◆ PROBLEM STATEMENT ◆
Nothing but an exact repetition of the entries should appear in the answer.

◆ AVAILABLE DATA ◆

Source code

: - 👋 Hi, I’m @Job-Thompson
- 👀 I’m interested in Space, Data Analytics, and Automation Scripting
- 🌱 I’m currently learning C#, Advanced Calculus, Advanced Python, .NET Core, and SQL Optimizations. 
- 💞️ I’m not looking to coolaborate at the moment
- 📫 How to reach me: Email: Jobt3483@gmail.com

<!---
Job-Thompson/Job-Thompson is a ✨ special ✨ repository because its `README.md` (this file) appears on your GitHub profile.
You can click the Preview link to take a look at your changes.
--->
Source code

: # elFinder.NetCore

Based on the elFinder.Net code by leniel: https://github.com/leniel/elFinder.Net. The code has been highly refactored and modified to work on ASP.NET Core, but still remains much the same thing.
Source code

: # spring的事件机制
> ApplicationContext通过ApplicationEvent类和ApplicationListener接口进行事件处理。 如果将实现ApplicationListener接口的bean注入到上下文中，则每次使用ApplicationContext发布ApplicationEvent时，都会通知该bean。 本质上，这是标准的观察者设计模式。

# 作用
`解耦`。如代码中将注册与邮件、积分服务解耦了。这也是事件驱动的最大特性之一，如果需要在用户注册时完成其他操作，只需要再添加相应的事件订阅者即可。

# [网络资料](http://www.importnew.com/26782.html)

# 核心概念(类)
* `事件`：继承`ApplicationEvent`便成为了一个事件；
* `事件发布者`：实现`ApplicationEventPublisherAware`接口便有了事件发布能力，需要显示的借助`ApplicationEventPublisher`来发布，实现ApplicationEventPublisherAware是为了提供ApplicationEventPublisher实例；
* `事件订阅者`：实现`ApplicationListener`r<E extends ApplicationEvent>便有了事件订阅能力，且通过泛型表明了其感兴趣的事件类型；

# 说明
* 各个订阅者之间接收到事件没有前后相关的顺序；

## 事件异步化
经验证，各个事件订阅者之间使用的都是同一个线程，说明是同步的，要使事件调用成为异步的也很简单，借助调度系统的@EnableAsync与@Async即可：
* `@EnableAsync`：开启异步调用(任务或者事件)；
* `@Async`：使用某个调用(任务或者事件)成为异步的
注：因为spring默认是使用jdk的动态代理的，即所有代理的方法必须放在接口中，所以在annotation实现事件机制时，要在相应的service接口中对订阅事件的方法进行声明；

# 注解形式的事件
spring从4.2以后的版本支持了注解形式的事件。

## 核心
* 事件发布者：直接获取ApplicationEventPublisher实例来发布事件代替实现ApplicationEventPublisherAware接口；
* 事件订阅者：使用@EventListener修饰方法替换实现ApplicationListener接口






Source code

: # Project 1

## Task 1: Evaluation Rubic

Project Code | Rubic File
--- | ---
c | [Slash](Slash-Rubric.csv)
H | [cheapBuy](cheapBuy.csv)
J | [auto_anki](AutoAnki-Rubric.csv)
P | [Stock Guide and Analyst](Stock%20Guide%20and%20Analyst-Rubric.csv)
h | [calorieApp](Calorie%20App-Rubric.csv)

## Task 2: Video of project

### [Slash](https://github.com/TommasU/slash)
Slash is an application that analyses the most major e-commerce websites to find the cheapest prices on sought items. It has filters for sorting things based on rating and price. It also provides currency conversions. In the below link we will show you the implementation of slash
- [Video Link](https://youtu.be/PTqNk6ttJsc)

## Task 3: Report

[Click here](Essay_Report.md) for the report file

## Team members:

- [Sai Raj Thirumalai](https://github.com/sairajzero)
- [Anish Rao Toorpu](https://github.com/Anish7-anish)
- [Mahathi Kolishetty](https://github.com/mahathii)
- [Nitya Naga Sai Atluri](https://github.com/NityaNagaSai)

◆ RESPONSE BELOW ◆
Source code

: - 👋 Hi, I’m @Job-Thompson
- 👀 I’m interested in Space, Data Analytics, and Automation Scripting
- 🌱 I’m currently learning C#, Advanced Calculus, Advanced Python, .NET Core, and SQL Optimizations. 
- 💞️ I’m not looking to coolaborate at the moment
- 📫 How to reach me: Email: Jobt3483@gmail.com

<!---
Job-Thompson/Job-Thompson is a ✨ special ✨ repository because its `README.md` (this file) appears on your GitHub profile.
You can click the Preview link to take a look at your changes.
--->
Source code

: # elFinder.NetCore

Based on the elFinder.Net code by leniel: https://github.com/leniel/elFinder.Net. The code has been highly refactored and modified to work on ASP.NET Core, but still remains much the same thing.
Source code

: # spring的事件机制
> ApplicationContext通过ApplicationEvent类和ApplicationListener接口进行事件处理。 如果将实现ApplicationListener接口的bean注入到上下文中，则每次使用ApplicationContext发布ApplicationEvent时，都会通知该bean。 本质上，这是标准的观察者设计模式。

# 作用
`解耦`。如代码中将注册与邮件、积分服务解耦了。这也是事件驱动的最大特性之一，如果需要在用户注册时完成其他操作，只需要再添加相应的事件订阅者即可。

# [网络资料](http://www.importnew.com/26782.html)

# 核心概念(类)
* `事件`：继承`ApplicationEvent`便成为了一个事件；
* `事件发布者`：实现`ApplicationEventPublisherAware`接口便有了事件发布能力，需要显示的借助`ApplicationEventPublisher`来发布，实现ApplicationEventPublisherAware是为了提供ApplicationEventPublisher实例；
* `事件订阅者`：实现`ApplicationListener`r<E extends ApplicationEvent>便有了事件订阅能力，且通过泛型表明了其感兴趣的事件类型；

# 说明
* 各个订阅者之间接收到事件没有前后相关的顺序；

## 事件异步化
经验证，各个事件订阅者之间使用的都是同一个线程，说明是同步的，要使事件调用成为异步的也很简单，借助调度系统的@EnableAsync与@Async即可：
* `@EnableAsync`：开启异步调用(任务或者事件)；
* `@Async`：使用某个调用(任务或者事件)成为异步的
注：因为spring默认是使用jdk的动态代理的，即所有代理的方法必须放在接口中，所以在annotation实现事件机制时，要在相应的service接口中对订阅事件的方法进行声明；

# 注解形式的事件
spring从4.2以后的版本支持了注解形式的事件。

## 核心
* 事件发布者：直接获取ApplicationEventPublisher实例来发布事件代替实现ApplicationEventPublisherAware接口；
* 事件订阅者：使用@EventListener修饰方法替换实现ApplicationListener接口






Source code

: # Project 1

## Task 1: Evaluation Rubic

Project Code | Rubic File
--- | ---
c | [Slash](Slash-Rubric.csv)
H | [cheapBuy](cheapBuy.csv)
J | [auto_anki](AutoAnki-Rubric.csv)
P | [Stock Guide and Analyst](Stock%20Guide%20and%20Analyst-Rubric.csv)
h | [calorieApp](Calorie%20App-Rubric.csv)

## Task 2: Video of project

### [Slash](https://github.com/TommasU/slash)
Slash is an application that analyses the most major e-commerce websites to find the cheapest prices on sought items. It has filters for sorting things based on rating and price. It also provides currency conversions. In the below link we will show you the implementation of slash
- [Video Link](https://youtu.be/PTqNk6ttJsc)

## Task 3: Report

[Click here](Essay_Report.md) for the report file

## Team members:

- [Sai Raj Thirumalai](https://github.com/sairajzero)
- [Anish Rao Toorpu](https://github.com/Anish7-anish)
- [Mahathi Kolishetty](https://github.com/mahathii)
- [Nitya Naga Sai Atluri](https://github.com/NityaNagaSai)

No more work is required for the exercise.